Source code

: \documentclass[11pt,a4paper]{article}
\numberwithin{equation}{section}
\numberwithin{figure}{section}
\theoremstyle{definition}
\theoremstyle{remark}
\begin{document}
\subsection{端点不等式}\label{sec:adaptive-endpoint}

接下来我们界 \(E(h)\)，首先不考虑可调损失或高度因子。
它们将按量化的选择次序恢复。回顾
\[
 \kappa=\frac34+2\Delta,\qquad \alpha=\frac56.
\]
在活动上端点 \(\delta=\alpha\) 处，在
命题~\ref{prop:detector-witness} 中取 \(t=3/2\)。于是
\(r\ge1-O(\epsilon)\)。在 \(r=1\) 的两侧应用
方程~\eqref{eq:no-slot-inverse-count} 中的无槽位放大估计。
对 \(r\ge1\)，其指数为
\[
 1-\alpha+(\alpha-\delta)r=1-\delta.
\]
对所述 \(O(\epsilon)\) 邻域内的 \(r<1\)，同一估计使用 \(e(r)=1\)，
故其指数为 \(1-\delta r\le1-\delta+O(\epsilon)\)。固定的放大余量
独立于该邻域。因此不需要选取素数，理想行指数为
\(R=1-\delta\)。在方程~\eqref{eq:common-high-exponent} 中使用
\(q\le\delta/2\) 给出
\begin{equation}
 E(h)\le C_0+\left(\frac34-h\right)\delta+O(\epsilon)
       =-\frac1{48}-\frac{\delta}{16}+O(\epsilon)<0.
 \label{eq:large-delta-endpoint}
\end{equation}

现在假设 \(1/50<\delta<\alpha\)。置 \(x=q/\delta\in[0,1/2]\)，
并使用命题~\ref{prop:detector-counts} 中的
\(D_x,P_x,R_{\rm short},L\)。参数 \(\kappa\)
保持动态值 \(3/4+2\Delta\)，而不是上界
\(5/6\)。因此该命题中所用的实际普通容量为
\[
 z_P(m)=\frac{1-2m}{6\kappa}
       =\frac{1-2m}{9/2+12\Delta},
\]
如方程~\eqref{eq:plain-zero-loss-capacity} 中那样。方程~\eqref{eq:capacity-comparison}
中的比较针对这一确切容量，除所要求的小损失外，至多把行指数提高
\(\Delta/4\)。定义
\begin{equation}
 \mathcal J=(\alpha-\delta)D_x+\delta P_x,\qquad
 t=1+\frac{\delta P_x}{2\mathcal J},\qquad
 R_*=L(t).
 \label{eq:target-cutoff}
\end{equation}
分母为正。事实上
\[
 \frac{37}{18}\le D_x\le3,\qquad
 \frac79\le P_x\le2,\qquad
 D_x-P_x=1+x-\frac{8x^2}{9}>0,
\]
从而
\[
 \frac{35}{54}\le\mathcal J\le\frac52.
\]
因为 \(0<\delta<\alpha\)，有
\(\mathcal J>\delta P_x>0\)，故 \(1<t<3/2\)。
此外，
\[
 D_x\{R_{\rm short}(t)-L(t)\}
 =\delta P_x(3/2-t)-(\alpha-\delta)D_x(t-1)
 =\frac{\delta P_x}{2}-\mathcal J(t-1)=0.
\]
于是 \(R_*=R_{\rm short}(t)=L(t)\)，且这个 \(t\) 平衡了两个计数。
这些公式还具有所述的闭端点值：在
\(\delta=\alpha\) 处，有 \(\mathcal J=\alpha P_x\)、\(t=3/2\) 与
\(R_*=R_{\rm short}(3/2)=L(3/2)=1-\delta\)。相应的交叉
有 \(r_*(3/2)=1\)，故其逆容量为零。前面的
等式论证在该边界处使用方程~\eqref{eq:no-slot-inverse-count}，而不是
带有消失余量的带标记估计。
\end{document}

» **To do**
Scan the data above. Return every line with "kappa" in it.

» **Solution to this exercise**
 \kappa=\frac34+2\Delta,\qquad \alpha=\frac56.
\(D_x,P_x,R_{\rm short},L\)。参数 \(\kappa\)
 z_P(m)=\frac{1-2m}{6\kappa}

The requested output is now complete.